*PROMPT*.
Return, word for word, the line containing "- 在[官网](https://www.anaconda.com/)上freedownload mac版本，一路向前安装到底。" and every line after it through the last line of the records below.
----
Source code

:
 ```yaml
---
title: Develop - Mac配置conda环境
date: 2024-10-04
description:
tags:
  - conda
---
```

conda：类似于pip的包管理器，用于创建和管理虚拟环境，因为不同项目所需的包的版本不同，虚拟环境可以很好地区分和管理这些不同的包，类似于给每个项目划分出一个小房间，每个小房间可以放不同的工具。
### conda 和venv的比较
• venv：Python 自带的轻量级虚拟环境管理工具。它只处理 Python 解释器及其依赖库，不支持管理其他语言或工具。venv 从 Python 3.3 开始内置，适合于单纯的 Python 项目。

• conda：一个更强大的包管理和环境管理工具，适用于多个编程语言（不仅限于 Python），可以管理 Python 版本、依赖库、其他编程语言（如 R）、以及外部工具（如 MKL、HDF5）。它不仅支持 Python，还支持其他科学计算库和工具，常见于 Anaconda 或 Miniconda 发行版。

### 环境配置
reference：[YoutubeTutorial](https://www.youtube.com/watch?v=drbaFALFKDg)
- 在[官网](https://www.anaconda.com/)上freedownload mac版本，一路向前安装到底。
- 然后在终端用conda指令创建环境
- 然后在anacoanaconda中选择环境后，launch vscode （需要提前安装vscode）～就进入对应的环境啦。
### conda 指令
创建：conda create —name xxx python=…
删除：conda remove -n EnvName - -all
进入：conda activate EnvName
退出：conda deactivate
----
*EXPECTED OUTPUT*.
- 在[官网](https://www.anaconda.com/)上freedownload mac版本，一路向前安装到底。
- 然后在终端用conda指令创建环境
- 然后在anacoanaconda中选择环境后，launch vscode （需要提前安装vscode）～就进入对应的环境啦。
### conda 指令
创建：conda create —name xxx python=…
删除：conda remove -n EnvName - -all
进入：conda activate EnvName
退出：conda deactivate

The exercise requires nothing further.